Сестра замолчала, потом фыркнула.
— Ты всегда странная была. Вечно выдумываешь.
— Когда твои дочки диван порезали — она смеялась. Когда мой сын скатерть порезал — требовала денег.
— Диван старый был!
— Дело не в диване. Дело в том, что твоим всё можно. Моему — ничего.
Сестра достала телефон, быстро что-то набрала.
— К психологу тебе надо. Фигню накрутила в голове.
— Уходи.
— Что?
— Уходи отсюда. Мне плохо, мне тяжело, и сил на этот разговор нет.
— Офигела! Я по-хорошему приехала!
— По-хорошему — это когда спрашивают, как дела. А не орут с порога.

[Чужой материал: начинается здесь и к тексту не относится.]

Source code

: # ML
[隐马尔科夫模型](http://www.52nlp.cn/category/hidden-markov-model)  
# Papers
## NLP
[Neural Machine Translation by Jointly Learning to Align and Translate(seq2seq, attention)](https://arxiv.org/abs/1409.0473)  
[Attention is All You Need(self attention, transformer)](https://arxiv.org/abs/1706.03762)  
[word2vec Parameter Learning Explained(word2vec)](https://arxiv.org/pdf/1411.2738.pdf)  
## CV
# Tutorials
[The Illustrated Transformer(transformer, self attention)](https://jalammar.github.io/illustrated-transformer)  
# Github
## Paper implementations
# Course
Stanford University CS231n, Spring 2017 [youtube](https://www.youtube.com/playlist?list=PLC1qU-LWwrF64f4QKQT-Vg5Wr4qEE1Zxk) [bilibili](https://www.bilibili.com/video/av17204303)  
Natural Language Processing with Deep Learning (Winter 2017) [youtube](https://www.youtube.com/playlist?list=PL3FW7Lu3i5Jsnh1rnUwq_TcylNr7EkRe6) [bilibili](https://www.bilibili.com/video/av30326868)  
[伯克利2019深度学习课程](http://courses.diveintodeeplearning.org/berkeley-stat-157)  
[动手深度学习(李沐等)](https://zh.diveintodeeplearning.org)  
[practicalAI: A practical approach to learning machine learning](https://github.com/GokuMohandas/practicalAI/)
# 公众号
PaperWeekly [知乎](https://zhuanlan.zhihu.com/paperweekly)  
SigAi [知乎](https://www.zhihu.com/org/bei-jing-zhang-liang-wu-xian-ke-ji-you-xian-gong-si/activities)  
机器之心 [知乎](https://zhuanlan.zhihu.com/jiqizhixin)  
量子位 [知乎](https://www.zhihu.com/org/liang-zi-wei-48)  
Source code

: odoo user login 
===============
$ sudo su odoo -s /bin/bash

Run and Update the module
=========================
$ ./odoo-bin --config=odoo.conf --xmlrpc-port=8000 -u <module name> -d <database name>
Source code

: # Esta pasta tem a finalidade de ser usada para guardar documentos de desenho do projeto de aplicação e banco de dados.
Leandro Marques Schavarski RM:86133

Она схватила сумку, развернулась.
— Мать права была. Ты всегда завидовала.
Хлопнула дверью. Я осталась стоять у стены. Ноги подкашивались.
Муж вышел из детской.
— Слышал?
— Слышал. Она не права. Она просто не хочет признавать, что ей всю жизнь больше доставалось. Потому что тогда придётся признать — она это не заслужила.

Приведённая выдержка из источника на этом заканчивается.